▶ [Requirement]:
Please reproduce the data below exactly, from the first line through the line containing "## The idea", and leave every later line out.

▶ [Dataset excerpts]:
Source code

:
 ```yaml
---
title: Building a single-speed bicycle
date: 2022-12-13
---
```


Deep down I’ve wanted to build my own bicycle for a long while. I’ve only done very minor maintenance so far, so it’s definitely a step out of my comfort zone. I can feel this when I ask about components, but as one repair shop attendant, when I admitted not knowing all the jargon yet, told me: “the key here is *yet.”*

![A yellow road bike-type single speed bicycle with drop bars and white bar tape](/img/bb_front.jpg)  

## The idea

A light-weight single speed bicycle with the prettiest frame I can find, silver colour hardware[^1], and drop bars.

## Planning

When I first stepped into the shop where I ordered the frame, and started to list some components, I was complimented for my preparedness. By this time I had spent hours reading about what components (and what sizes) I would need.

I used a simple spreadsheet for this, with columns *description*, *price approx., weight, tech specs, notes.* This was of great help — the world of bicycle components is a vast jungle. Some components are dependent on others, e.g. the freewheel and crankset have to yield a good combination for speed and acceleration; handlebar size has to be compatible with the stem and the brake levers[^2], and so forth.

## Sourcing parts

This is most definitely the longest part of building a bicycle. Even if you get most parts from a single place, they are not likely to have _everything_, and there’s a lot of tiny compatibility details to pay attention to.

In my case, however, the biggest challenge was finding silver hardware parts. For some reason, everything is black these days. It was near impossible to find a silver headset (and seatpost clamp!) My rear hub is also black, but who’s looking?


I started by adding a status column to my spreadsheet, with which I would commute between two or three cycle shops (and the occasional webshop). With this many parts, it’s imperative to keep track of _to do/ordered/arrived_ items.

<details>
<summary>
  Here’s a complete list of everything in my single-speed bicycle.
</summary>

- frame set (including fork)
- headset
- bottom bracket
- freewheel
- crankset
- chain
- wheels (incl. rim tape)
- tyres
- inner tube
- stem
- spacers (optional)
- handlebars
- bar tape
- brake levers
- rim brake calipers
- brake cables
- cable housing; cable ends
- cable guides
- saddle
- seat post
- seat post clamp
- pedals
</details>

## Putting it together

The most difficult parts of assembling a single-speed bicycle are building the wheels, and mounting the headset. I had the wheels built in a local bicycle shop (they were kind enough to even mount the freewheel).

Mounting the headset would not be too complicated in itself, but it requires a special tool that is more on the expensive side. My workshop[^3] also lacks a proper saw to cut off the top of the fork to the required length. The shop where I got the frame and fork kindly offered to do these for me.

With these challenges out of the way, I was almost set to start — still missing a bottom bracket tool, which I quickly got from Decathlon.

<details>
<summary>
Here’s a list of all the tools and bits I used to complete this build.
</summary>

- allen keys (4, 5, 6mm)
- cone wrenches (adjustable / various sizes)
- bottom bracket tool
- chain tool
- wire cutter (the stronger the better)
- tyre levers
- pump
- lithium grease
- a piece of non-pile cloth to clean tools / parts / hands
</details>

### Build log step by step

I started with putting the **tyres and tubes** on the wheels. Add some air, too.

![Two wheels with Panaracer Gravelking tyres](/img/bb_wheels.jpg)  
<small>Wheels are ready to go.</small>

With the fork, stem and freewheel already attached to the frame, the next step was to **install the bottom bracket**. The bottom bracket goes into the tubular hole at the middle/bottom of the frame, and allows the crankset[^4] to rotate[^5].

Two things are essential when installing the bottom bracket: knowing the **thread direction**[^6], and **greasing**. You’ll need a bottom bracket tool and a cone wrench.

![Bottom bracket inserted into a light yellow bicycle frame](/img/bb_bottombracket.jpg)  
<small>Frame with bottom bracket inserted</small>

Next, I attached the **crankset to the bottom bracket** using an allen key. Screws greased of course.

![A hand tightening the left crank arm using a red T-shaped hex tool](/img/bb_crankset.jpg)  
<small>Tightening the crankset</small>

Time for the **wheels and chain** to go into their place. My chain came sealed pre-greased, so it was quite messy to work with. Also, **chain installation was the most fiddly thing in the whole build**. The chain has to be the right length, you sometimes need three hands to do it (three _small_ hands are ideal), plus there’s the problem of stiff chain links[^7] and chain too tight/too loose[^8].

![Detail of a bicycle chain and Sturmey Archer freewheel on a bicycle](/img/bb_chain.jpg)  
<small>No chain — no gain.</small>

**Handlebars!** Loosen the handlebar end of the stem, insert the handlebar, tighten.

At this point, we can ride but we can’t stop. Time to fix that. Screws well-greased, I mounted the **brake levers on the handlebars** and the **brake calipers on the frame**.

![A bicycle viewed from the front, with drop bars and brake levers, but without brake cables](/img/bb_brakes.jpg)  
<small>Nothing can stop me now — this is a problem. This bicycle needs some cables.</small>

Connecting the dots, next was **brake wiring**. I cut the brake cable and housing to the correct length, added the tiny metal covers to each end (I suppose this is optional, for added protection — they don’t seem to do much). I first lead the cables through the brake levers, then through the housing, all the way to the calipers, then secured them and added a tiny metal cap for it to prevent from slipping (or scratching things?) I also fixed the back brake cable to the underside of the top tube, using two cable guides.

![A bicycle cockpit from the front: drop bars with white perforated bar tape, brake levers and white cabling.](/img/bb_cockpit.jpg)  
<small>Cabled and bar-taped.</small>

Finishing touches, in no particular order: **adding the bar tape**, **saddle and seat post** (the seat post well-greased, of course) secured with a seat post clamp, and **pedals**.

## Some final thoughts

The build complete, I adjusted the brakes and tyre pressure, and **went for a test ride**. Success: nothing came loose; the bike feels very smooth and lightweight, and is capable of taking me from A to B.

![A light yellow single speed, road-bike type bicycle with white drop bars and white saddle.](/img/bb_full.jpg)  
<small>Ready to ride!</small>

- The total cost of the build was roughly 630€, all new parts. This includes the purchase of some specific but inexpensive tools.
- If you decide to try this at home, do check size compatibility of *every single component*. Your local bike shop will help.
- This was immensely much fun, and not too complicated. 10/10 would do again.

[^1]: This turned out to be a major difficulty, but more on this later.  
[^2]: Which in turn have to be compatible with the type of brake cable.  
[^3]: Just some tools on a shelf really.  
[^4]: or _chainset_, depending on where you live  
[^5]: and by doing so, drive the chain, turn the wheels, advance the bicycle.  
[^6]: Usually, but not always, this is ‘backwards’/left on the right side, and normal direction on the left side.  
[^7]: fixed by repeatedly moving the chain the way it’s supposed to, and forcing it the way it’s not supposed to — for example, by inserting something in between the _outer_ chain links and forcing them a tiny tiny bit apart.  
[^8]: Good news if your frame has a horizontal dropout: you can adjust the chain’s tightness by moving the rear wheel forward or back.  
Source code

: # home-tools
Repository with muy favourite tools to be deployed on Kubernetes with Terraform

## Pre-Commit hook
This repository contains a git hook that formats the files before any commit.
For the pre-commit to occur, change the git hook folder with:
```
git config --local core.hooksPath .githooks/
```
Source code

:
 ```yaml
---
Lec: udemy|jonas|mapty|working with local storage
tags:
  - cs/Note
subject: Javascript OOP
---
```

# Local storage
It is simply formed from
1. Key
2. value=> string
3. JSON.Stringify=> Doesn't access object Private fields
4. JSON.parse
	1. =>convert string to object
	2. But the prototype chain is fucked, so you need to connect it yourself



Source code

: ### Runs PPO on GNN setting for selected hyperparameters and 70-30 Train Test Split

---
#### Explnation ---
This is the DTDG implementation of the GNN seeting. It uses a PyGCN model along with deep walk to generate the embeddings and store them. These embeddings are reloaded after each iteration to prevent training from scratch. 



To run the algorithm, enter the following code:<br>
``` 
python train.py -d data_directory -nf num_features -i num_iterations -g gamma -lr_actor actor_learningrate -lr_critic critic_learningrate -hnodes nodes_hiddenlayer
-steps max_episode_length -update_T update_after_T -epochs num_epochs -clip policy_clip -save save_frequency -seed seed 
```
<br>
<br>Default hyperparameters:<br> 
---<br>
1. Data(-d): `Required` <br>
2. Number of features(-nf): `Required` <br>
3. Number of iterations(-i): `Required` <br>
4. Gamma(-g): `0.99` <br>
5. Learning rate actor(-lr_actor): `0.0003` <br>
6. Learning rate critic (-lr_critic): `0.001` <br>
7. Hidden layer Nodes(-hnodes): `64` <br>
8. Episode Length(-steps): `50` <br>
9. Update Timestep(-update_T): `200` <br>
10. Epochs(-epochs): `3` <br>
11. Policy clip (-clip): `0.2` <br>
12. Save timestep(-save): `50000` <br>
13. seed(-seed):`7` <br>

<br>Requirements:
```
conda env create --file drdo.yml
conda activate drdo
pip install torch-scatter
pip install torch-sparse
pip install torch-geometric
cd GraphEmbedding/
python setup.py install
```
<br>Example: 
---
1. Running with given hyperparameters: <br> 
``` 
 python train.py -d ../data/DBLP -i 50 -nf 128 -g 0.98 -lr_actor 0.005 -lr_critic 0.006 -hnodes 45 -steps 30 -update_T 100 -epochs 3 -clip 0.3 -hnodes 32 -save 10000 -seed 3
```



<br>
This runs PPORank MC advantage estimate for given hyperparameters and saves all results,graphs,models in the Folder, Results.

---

▶ [Written solution]:
Source code

:
 ```yaml
---
title: Building a single-speed bicycle
date: 2022-12-13
---
```


Deep down I’ve wanted to build my own bicycle for a long while. I’ve only done very minor maintenance so far, so it’s definitely a step out of my comfort zone. I can feel this when I ask about components, but as one repair shop attendant, when I admitted not knowing all the jargon yet, told me: “the key here is *yet.”*

![A yellow road bike-type single speed bicycle with drop bars and white bar tape](/img/bb_front.jpg)  

## The idea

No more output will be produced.